= RECORD EXTRACTS =
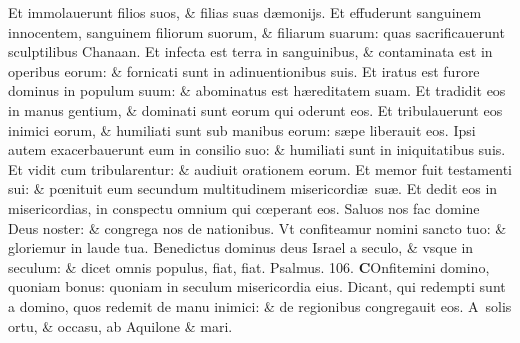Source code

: \documentclass[a5paper,10pt]{book}
\def\ae{æ}
\def\oe{œ}
\begin{document}
\begin{multicols*}{2}
\newline \color{red} E\color{black}t immolauerunt filios suos, \& filias suas d\ae monijs.
\newline \color{red} E\color{black}t effuderunt sanguinem innocentem, sanguinem filiorum suorum, \& filiarum suarum: quas sacrificauerunt sculptilibus Chanaan.
\newline \color{red} E\color{black}t infecta est terra in sanguinibus, \& contaminata est in operibus eorum: \& fornicati sunt in adinuentionibus suis.
\newline \color{red} E\color{black}t iratus est furore dominus in populum suum: \& abominatus est h\ae reditatem suam.
\newline \color{red} E\color{black}t tradidit eos in manus gentium, \& dominati sunt eorum qui oderunt eos.
\newline \color{red} E\color{black}t tribulauerunt eos inimici eorum, \& humiliati sunt sub manibus eorum: s\ae pe liberauit eos.
\newline \color{red} I\color{black}psi autem exacerbauerunt eum in consilio suo: \& humiliati sunt in iniquitatibus suis.
\newline \color{red} E\color{black}t vidit cum tribularentur: \& audiuit orationem eorum.
\newline \color{red} E\color{black}t memor fuit testamenti sui: \& p\oe nituit eum secundum multitudinem misericordi\ae \ su\ae .
\newline \color{red} E\color{black}t dedit eos in misericordias, in conspectu omnium qui c\oe perant eos.
\newline \color{red} S\color{black}aluos nos fac domine Deus noster: \& congrega nos de nationibus.
\newline \color{red} V\color{black}t confiteamur nomini sancto tuo: \& gloriemur in laude tua.
\newline \color{red} B\color{black}enedictus dominus deus Israel a seculo, \& vsque in seculum: \& dicet omnis populus, fiat, fiat.
\newline \color{red} Psalmus. \hypertarget{ps106}{106.} \color{black}
\vspace{-.5em}
\lettrine[lines=2]{\bfseries \color{red} C}{}Onfitemini domino, quoniam bonus: quoniam in seculum misericordia eius.
\newline \color{red} D\color{black}icant, qui redempti sunt a domino, quos redemit de manu inimici: \& de regionibus congregauit eos.
\newline \color{red} A\color{black}\ solis ortu, \& occasu, ab Aquilone \& mari.

\end{multicols*}
\end{document}
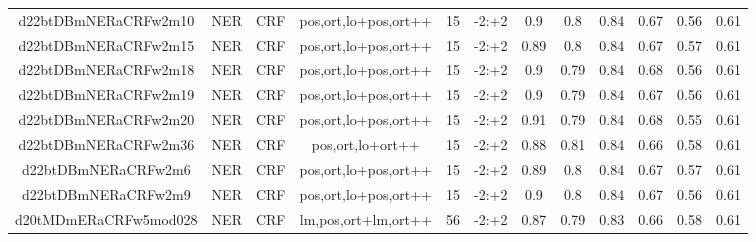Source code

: \documentclass[a4paper]{article}
\begin{document}
\begin{landscape}
\begin{center}
\begin{tabular}{ |c|c|c|c|c|c|c|c|c|c|c|c|}
 
 	
 	\small{ d22btDBmNERaCRFw2m10 } & \small{ NER} & \small{  CRF }  & pos,ort,lo+pos,ort++  &  15 &  \small{  -2:+2 }  &  0.9 & 0.8 & 0.84  &  0.67 & 0.56 & 0.61 \\
 	

 
 	
 	\small{ d22btDBmNERaCRFw2m15 } & \small{ NER} & \small{  CRF }  & pos,ort,lo+pos,ort++  &  15 &  \small{  -2:+2 }  &  0.89 & 0.8 & 0.84  &  0.67 & 0.57 & 0.61 \\
 	

 
 	
 	\small{ d22btDBmNERaCRFw2m18 } & \small{ NER} & \small{  CRF }  & pos,ort,lo+pos,ort++  &  15 &  \small{  -2:+2 }  &  0.9 & 0.79 & 0.84  &  0.68 & 0.56 & 0.61 \\
 	

 
 	
 	\small{ d22btDBmNERaCRFw2m19 } & \small{ NER} & \small{  CRF }  & pos,ort,lo+pos,ort++  &  15 &  \small{  -2:+2 }  &  0.9 & 0.79 & 0.84  &  0.67 & 0.56 & 0.61 \\
 	

 
 	
 	\small{ d22btDBmNERaCRFw2m20 } & \small{ NER} & \small{  CRF }  & pos,ort,lo+pos,ort++  &  15 &  \small{  -2:+2 }  &  0.91 & 0.79 & 0.84  &  0.68 & 0.55 & 0.61 \\
 	

 
 	
 	\small{ d22btDBmNERaCRFw2m36 } & \small{ NER} & \small{  CRF }  & pos,ort,lo+ort++  &  15 &  \small{  -2:+2 }  &  0.88 & 0.81 & 0.84  &  0.66 & 0.58 & 0.61 \\
 	

 
 	
 	\small{ d22btDBmNERaCRFw2m6 } & \small{ NER} & \small{  CRF }  & pos,ort,lo+pos,ort++  &  15 &  \small{  -2:+2 }  &  0.89 & 0.8 & 0.84  &  0.67 & 0.57 & 0.61 \\
 	

 
 	
 	\small{ d22btDBmNERaCRFw2m9 } & \small{ NER} & \small{  CRF }  & pos,ort,lo+pos,ort++  &  15 &  \small{  -2:+2 }  &  0.9 & 0.8 & 0.84  &  0.67 & 0.56 & 0.61 \\
 	

 
 	
 	\small{ d20tMDmERaCRFw5mod028 } & \small{ NER} & \small{  CRF }  & lm,pos,ort+lm,ort++  &  56 &  \small{  -2:+2 }  &  0.87 & 0.79 & 0.83  &  0.66 & 0.58 & 0.61 \\
 	


\end{tabular}
\end{center}
\end{landscape}
\end{document}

= WORK INSTRUCTIONS =
Above are the records; copy each line from them that includes the string "begin".

= REPLY =
\begin{document}
\begin{multicols*}{2}
\begin{document}
\begin{landscape}
\begin{center}
\begin{tabular}{ |c|c|c|c|c|c|c|c|c|c|c|c|}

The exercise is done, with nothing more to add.